DR.M LACKS LEADERSHIP AND COMMITMENT TO HUMAN RIGHTS

Press statement by Kua Kia Soong, SUARAM Adviser 6 April 2019

The Prime Minister’s reversal of the decision to ratify the Rome Statute of the International Criminal Court (ICC) is the most serious flip flop of the Pakatan Harapan Government to date and closely parallels the recent decision not to ratify the International Convention on the Eradication of Racial Discrimination (ICERD).

The reason Dr M gave for this climb down is neither rational nor valid: He said “…the government ‘was forced’ to withdraw from ratifying the Rome Statute following the confusion created by those with political interests” even though he was aware that signing the Rome Statute was not harmful to Malaysian constitutional rights nor would it affect the country’s sovereignty:

“The Cabinet this morning made a decision to withdraw our ratification of the Statute of Rome. It is not because it is harmful to the country but because of politics where people are easily misled by emotional claims that what this government is doing is against our own interest.”

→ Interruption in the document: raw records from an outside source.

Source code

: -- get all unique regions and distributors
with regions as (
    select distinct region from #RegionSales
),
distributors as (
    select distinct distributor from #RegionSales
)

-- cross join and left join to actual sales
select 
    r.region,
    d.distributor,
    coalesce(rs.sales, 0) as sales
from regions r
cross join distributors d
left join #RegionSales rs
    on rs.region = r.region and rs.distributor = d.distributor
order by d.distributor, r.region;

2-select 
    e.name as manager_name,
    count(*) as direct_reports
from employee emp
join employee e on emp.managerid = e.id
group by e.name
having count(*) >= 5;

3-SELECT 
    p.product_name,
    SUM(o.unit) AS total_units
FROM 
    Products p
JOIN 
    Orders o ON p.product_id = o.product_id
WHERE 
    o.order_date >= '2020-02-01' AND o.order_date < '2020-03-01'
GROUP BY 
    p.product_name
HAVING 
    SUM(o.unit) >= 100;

First of all, does the prime minister himself have the conviction that it is progressive for Malaysia to ratify international treaties such as the Rome Statute and the ICERD or does he consider this to be just another pesky obligation that was in the Pakatan Harapan’s GE14 manifesto? Has he tried to convince his party and the rest of the country that it is progressive to ratify these international treaties? If he has not, why not?

An objective view of what is involved in acceding to the Statute of Rome shows that the political emotional claims have no basis in fact. The ICC in no way affronts the Council of Rulers. So why weren’t the facts presented loudly and clearly for all to debate? And given that 90% of the Cabinet were supportive of acceding to the Rome Treaty, it is alarming that distortions of the truth should be allowed to persuade him to reverse this decision.   

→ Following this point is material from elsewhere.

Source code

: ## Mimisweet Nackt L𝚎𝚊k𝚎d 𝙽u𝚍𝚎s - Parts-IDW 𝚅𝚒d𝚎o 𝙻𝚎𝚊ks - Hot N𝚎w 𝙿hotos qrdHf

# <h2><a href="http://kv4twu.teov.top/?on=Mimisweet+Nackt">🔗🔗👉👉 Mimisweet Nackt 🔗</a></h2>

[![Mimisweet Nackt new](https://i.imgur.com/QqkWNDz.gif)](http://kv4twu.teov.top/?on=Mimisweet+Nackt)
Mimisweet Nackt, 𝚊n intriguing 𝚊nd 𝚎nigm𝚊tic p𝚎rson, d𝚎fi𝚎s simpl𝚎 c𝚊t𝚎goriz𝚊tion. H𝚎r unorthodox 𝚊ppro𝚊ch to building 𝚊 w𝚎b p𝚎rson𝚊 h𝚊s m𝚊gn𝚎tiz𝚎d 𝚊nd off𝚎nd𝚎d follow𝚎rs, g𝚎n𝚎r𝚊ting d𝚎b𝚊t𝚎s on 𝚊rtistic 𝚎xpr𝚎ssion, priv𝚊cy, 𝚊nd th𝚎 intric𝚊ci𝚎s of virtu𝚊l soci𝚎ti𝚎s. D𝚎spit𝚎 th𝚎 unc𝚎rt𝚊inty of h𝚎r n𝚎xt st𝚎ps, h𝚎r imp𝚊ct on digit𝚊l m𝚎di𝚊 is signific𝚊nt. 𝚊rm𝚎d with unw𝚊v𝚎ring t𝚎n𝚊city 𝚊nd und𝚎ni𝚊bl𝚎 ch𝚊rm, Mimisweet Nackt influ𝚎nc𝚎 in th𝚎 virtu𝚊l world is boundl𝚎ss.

The ICC exists to ensure that there is accountability for genocide, war crimes, and crimes against humanity—all essential for safeguarding respect for human rights by bringing perpetrators of the worst crimes to justice. Who, except those who do not respect human rights and national dignity would oppose such a progressive move to position our country among the 122 more enlightened societies in the world community who have signed?

ICC can deter another May 13

In trying to justify his latest flip flop, Dr Mahathir made the strange statement that “Malaysia would not be affected by the statute because the government had no intention to commit crimes such as genocide or other excessive acts.”

He must understand that genocide and other atrocities occur in countries precisely through “politics where people are easily misled by emotional claims” as he has just said. For example, May 13 happened in Malaysia in 1969 and many died in “crimes against humanity” mainly because of the internal power struggle among the ruling elite. Similarly, the anti-Chinese pogrom in Indonesia happened in 1965 through the military coup d’etat against Sukarno. If such atrocities happen again, the perpetrators should rightly be dealt with by the ICC.

Dr. Mahathir’s unilateral decision to withdraw from the accession to the Rome Statute even though it has been reported that 90 per cent of the Cabinet do not agree with this decision shows the lack of democratic spirit by the Prime Minister and the return of the culture of “silence of the lambs” in the Cabinet when Dr. M was the PM from 1981 to 2003.

This latest flip flop by the Pakatan government has once again tarnished their reputation to create a “new Malaysia” and it is a sad day for all human rights defenders.